INPUT RECORDS: Begin
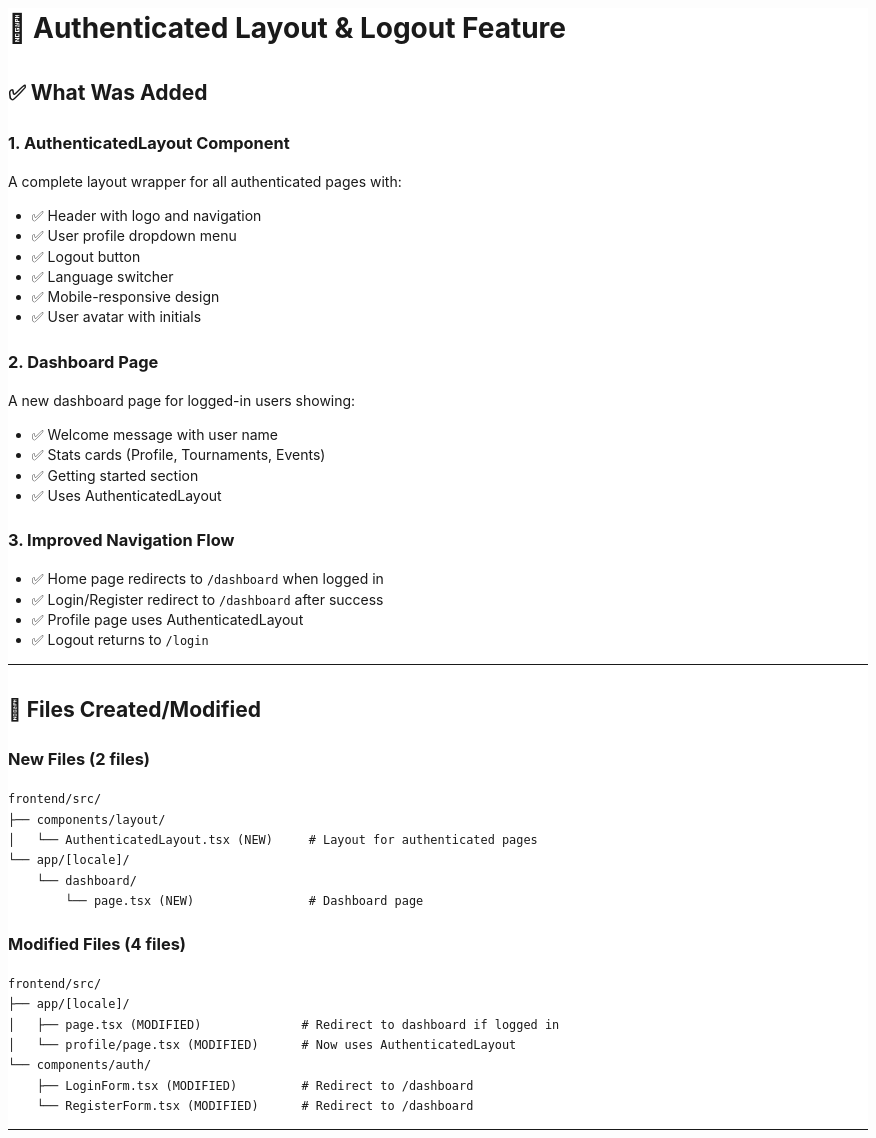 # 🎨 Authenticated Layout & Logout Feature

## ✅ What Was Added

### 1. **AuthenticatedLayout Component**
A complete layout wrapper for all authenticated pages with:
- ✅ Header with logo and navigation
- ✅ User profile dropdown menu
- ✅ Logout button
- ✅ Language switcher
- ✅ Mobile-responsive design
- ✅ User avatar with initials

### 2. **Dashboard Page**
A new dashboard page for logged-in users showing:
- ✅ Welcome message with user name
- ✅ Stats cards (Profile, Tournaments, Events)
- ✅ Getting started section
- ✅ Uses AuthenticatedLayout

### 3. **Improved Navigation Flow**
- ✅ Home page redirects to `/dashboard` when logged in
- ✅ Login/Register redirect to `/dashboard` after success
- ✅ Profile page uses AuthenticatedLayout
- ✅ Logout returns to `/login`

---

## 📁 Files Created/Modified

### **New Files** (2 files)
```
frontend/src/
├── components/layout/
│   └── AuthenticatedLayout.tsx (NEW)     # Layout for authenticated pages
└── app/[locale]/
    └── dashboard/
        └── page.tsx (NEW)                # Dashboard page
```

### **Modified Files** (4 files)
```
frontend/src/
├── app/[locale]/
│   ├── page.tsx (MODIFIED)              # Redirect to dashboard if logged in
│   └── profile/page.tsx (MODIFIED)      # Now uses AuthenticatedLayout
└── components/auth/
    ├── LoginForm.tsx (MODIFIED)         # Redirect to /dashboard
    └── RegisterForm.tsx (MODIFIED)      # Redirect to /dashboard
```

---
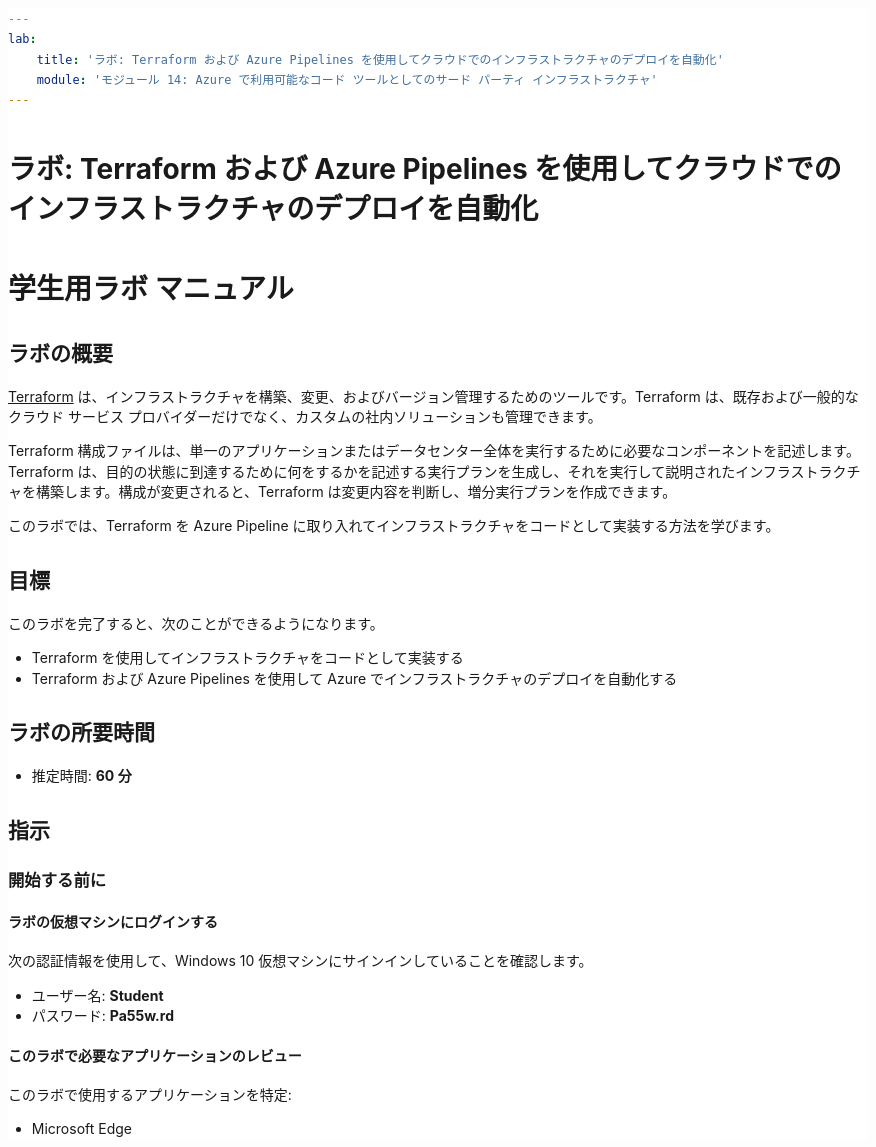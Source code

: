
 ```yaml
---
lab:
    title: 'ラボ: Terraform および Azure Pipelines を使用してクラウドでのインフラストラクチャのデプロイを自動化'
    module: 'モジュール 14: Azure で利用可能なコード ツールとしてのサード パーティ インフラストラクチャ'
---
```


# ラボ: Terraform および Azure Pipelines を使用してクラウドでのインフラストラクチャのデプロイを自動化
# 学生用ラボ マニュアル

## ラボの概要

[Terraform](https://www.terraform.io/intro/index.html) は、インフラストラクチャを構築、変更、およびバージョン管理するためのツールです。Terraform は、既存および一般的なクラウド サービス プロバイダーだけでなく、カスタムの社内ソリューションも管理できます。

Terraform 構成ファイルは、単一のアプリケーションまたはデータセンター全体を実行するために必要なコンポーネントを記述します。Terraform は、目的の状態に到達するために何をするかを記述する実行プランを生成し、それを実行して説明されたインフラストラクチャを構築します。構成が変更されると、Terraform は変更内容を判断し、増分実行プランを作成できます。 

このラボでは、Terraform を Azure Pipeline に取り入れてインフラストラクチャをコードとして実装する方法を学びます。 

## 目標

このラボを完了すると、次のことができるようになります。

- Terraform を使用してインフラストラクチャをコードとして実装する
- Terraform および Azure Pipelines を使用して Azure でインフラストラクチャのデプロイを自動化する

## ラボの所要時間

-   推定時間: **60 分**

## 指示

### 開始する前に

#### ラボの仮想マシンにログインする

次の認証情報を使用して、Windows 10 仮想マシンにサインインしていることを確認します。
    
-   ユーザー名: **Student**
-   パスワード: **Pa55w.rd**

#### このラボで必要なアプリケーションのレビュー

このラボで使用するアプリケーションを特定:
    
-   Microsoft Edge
INPUT RECORDS: End
INPUT RECORDS: Begin
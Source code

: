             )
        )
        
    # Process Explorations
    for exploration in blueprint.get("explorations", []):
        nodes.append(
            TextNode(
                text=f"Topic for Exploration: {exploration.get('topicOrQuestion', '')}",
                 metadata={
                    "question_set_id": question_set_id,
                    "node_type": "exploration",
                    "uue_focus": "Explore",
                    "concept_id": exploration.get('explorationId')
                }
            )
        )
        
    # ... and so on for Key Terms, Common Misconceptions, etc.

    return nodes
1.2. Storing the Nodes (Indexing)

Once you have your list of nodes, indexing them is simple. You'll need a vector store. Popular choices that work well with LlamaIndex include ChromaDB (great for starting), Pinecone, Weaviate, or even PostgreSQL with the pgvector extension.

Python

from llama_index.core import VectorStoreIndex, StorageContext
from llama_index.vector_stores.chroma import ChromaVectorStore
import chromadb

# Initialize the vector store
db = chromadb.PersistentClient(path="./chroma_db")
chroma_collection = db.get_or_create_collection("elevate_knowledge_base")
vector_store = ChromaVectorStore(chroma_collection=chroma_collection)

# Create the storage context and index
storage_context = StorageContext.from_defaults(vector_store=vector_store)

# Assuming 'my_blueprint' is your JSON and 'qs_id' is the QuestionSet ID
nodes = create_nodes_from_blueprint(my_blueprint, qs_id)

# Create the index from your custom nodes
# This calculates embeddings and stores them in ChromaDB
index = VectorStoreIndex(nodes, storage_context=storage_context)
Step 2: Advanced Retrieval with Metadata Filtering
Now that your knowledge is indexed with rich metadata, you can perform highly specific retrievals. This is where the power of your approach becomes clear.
INPUT RECORDS: End
Write down how many lines in this listing contain the word "を使用してクラウドでのインフラストラクチャのデプロイを自動化"; the number is the whole answer.

**EXERCISE OUTPUT**. 2